Pois é, é um disco muito raro. Meu primo acabou ficando com ele. Além disso não tinha mais nada tão emocionante. Nada tipo uma pilha só de Robert Johnson ou coisas assim. Mas tinha ótimos discos lá. A gente levou um monte pra casa e os escutamos, e isso foi o começo do desenvolvimento do nosso senso musical. No começo parecia tudo muito estranho pra gente—não a parte de blues, porque crescemos ouvindo coisas como os Rolling Stones tocando versões de blues, como “Love in Vain.” Mas o que achamos na parte de jazz… eu não consiguia prestar atenção naquilo. Soava de um jeito que não me atraía muito. Até parecia um pouco bobo.
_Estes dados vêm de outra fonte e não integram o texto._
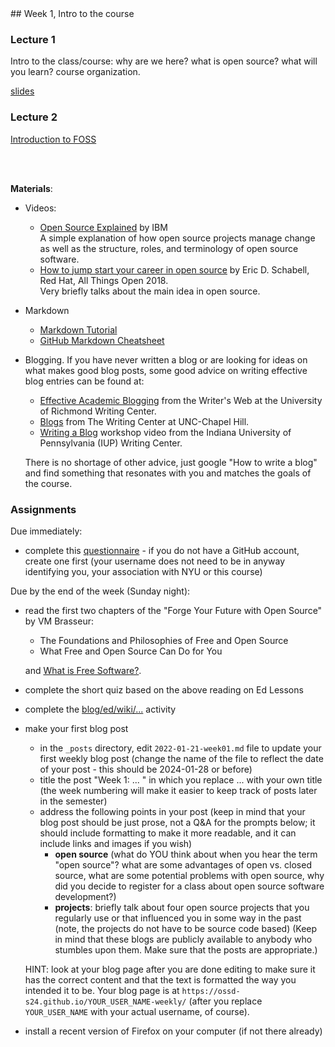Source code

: <div class="week">

<div class="week_heading" markdown="1">
## Week 1, Intro to the course
</div>

<div class="column_materials"  markdown="1">

### Lecture 1

Intro to the class/course: why are we here? what is open source? what will you learn?
course organization.

[slides](slides/course_logistics.html)

### Lecture 2

[Introduction to FOSS](slides/introduction.html)




<br>
<br>

__Materials__:

- Videos:
  - [Open Source Explained](https://www.youtube.com/watch?v=PVD1LNDxOnc) by IBM <br>
    A simple explanation of how open source projects manage change as well as the structure,
      roles, and terminology of open source software.
  - [How to jump start your career in open source](https://youtu.be/9X6HYoTl3K0) by  Eric D. Schabell, Red Hat, All Things Open 2018. <br>
    Very briefly talks about the main idea in open source.

- Markdown
  - [Markdown Tutorial](https://www.markdowntutorial.com/)
  - [GitHub Markdown Cheatsheet](https://github.com/adam-p/markdown-here/wiki/Markdown-Cheatsheet)

- Blogging. If you have never written a blog or are looking for ideas on what makes good blog posts, some good advice on writing effective blog entries can be found at:
  - [Effective Academic Blogging](http://writing2.richmond.edu/writing/wweb/blogging.html) from the Writer's Web at the University of Richmond Writing Center.
  - [Blogs](http://writingcenter.unc.edu/handouts/blogs/) from The Writing Center at UNC-Chapel Hill.
  - [Writing a Blog](https://www.youtube.com/watch?v=DWeXddNcN00) workshop video from the Indiana University of Pennsylvania (IUP) Writing Center.

  There is no shortage of other advice, just google "How to write a blog" and find something that resonates with you and matches the goals of the course.




</div>

<div class="column_assign"  markdown="1">

### Assignments

Due immediately:
- complete this [questionnaire](https://forms.gle/ZVYAgXn44NodXTh66) - if you do not have a GitHub account, create one first (your username does not need to be in anyway identifying you, your association with NYU or this course)

Due by the end of the week (Sunday night): 
- read the first two chapters of the "Forge Your Future with Open Source" by VM Brasseur:
    - The Foundations and Philosophies of Free and Open Source 
    - What Free and Open Source Can Do for You

    and [What is Free Software?](https://www.gnu.org/philosophy/free-sw.html). 
- complete the short quiz based on the above reading on Ed Lessons 

- complete the [blog/ed/wiki/...](activities/blog_slack_wiki_git.html) activity

- make your first blog post
    - in the `_posts` directory, edit `2022-01-21-week01.md` file to update your first
    weekly blog post (change the name of the file to reflect the date of your post - this should be 2024-01-28 or before)
	- title the post "Week 1: ... " in which you replace ... with your own title (the week numbering will make it easier to keep track of posts later in the semester)
    - address the following points in your post (keep in mind that your blog post should be just prose, not a Q&amp;A for the prompts below; it should include formatting to make it more readable, and it can include links and images if you wish)
        - __open source__ (what do YOU think about when you hear the term "open source"?
        what are some advantages of open vs. closed source, what are some potential
        problems with open source, why did you decide to register for a class about open source software development?)
        - __projects__: briefly talk about  four open source projects that you regularly use or that influenced you in some way in the past (note, the projects do not have to be source code based)
        (Keep in mind that these blogs are publicly available to anybody who stumbles upon them. Make sure that the posts are appropriate.)

    HINT: look at your blog page after you are done editing to make sure it has the correct content and that the text is formatted the way you intended it to be.
    Your blog page is at `https://ossd-s24.github.io/YOUR_USER_NAME-weekly/`
    (after you replace `YOUR_USER_NAME` with your actual username, of course).
    
- install a recent version of Firefox on your computer (if not there already)




</div>
</div>
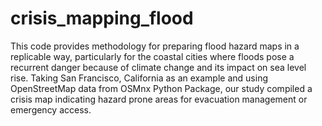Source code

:# crisis_mapping_flood
This code provides methodology for preparing flood hazard maps in a replicable way, particularly for the coastal cities where floods pose a recurrent danger because of climate change and its impact on sea level rise. Taking San Francisco, California as an example and using OpenStreetMap data from OSMnx Python Package, our study compiled a crisis map indicating hazard prone areas for evacuation management or emergency access.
Era tipo jazz antigo de Nova Orleans?
Alguns eram, mas outros eram mais de swing. O que era da década de 20, que depois eu acabei pegando um gosto enorme pelo estilo, soava muito caricato. Demorei uns dois anos pra realmente sentar e ouvir esses discos, especialmente a parte mais acústica, do comecinho dos anos 20, tipo o primeiro do Louis Armstron ou do King Oliver, e realmente escutar o que estava acontecendo, tipo, “Que tipo de fraseado esse cara colocou aqui? Que arranjo é esse? Por que isso é bom?” Depois de um tempo comecei a entender as coisas. Então, no começo, eu não curtia muito, mas hoje tenho certeza absoluta que aquele foi um dos melhores tipos de música já criados de todos os tempos.

Isso se tornou uma parte importante da sua vida.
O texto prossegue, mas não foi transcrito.